Tens of thousands of protesters in Seoul demanded the resignation of beleaguered South Korean President Park Geun-hye on Saturday.
According to the BBC, Seoul police estimated roughly 45,000 people turned out for demonstrations against Park’s leadership. Organizers claimed almost four times as many people had attended.
Public support for Park, who is the country’s first woman leader, has plummeted amid an unusual scandal involving her close confidant Choi Soon-sil. South Korean prosecutors allege that Choi, the daughter of a charismatic preacher who holds no formal position, used her extraordinary influence within the Park administration to enrich herself and her family.
Most of the allegations against Choi involve more traditional forms of corruption, ranging from siphoning off state funds to obtaining preferential treatment for her children at universities. But South Korean media outlets have also focused on Choi’s role as an eminence grise of sorts within the Park administration. The Washington Post has more:
JTBC, a television network, said it had found a tablet computer that contained files of speeches the president had yet to give, among other documents. The younger Choi is said to have edited the landmark speech that Park gave in Germany in 2014, laying out her vision for unification with the North. The Hankyoreh newspaper wrote that actual presidential aides “were just mice to Choi’s cat.”
She is also rumored to have created a secret group called “the eight fairies” to advise the president behind the scenes.
TV Chosun, the channel belonging to the Chosun Ilbo newspaper, aired a clip showing Choi overseeing the making of an outfit for Park, “raising doubt whether Park made any decision at all without Choi,” the paper said.

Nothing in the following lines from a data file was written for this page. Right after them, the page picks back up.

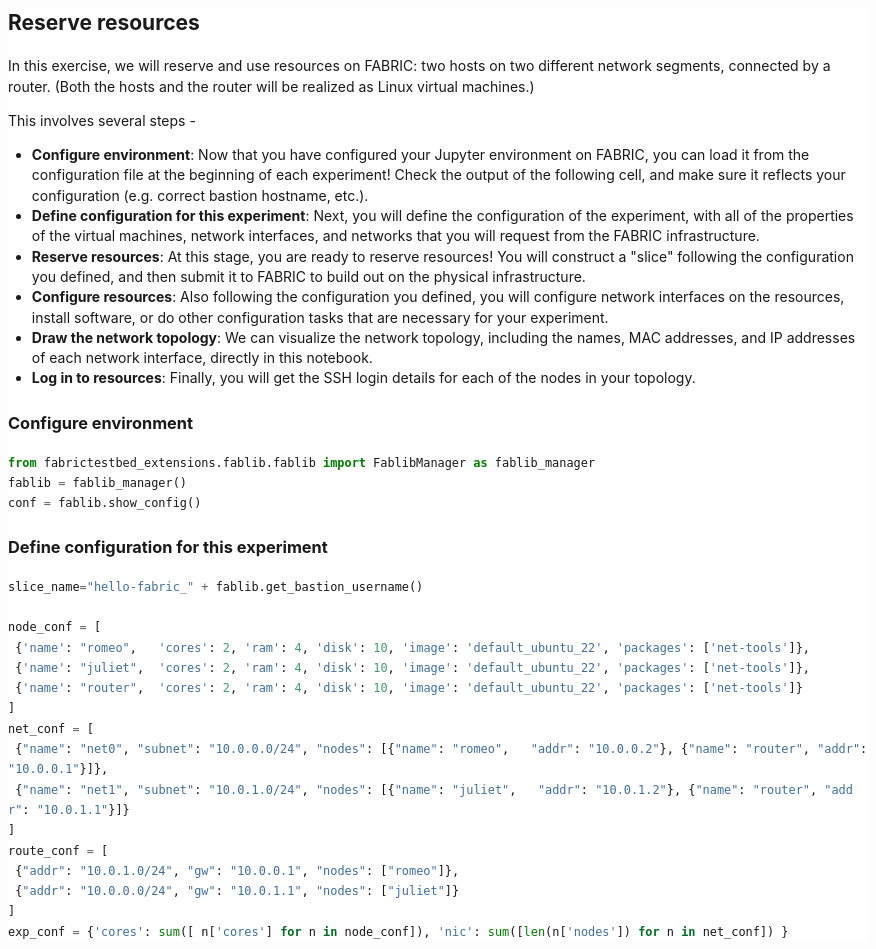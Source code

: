 ## Reserve resources

In this exercise, we will reserve and use resources on FABRIC: two hosts on two different network segments, connected by a router. (Both the hosts and the router will be realized as Linux virtual machines.)

This involves several steps -

-   **Configure environment**: Now that you have configured your Jupyter environment on FABRIC, you can load it from the configuration file at the beginning of each experiment! Check the output of the following cell, and make sure it reflects your configuration (e.g. correct bastion hostname, etc.).
-   **Define configuration for this experiment**: Next, you will define the configuration of the experiment, with all of the properties of the virtual machines, network interfaces, and networks that you will request from the FABRIC infrastructure.
-   **Reserve resources**: At this stage, you are ready to reserve resources! You will construct a "slice" following the configuration you defined, and then submit it to FABRIC to build out on the physical infrastructure.
-   **Configure resources**: Also following the configuration you defined, you will configure network interfaces on the resources, install software, or do other configuration tasks that are necessary for your experiment.
-   **Draw the network topology**: We can visualize the network topology, including the names, MAC addresses, and IP addresses of each network interface, directly in this notebook.
-   **Log in to resources**: Finally, you will get the SSH login details for each of the nodes in your topology.

### Configure environment

``` python
from fabrictestbed_extensions.fablib.fablib import FablibManager as fablib_manager
fablib = fablib_manager() 
conf = fablib.show_config()
```

### Define configuration for this experiment

``` python
slice_name="hello-fabric_" + fablib.get_bastion_username()

node_conf = [
 {'name': "romeo",   'cores': 2, 'ram': 4, 'disk': 10, 'image': 'default_ubuntu_22', 'packages': ['net-tools']}, 
 {'name': "juliet",  'cores': 2, 'ram': 4, 'disk': 10, 'image': 'default_ubuntu_22', 'packages': ['net-tools']}, 
 {'name': "router",  'cores': 2, 'ram': 4, 'disk': 10, 'image': 'default_ubuntu_22', 'packages': ['net-tools']}
]
net_conf = [
 {"name": "net0", "subnet": "10.0.0.0/24", "nodes": [{"name": "romeo",   "addr": "10.0.0.2"}, {"name": "router", "addr": "10.0.0.1"}]},
 {"name": "net1", "subnet": "10.0.1.0/24", "nodes": [{"name": "juliet",   "addr": "10.0.1.2"}, {"name": "router", "addr": "10.0.1.1"}]}
]
route_conf = [
 {"addr": "10.0.1.0/24", "gw": "10.0.0.1", "nodes": ["romeo"]}, 
 {"addr": "10.0.0.0/24", "gw": "10.0.1.1", "nodes": ["juliet"]}
]
exp_conf = {'cores': sum([ n['cores'] for n in node_conf]), 'nic': sum([len(n['nodes']) for n in net_conf]) }
```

South Korean media have been full of Photoshopped graphics to illustrate the relationship, including one showing Park as a puppet and Choi Soon-sil pulling her strings.
In a televised address Friday after South Korean investigators issued a warrant for Choi’s arrest, Park took personal responsibility for the scandal. She also took the opportunity to deny some of the more sensational claims surrounding Choi, including a rumor she had run a shamanistic cult in the Blue House, the South Korean equivalent of the White House.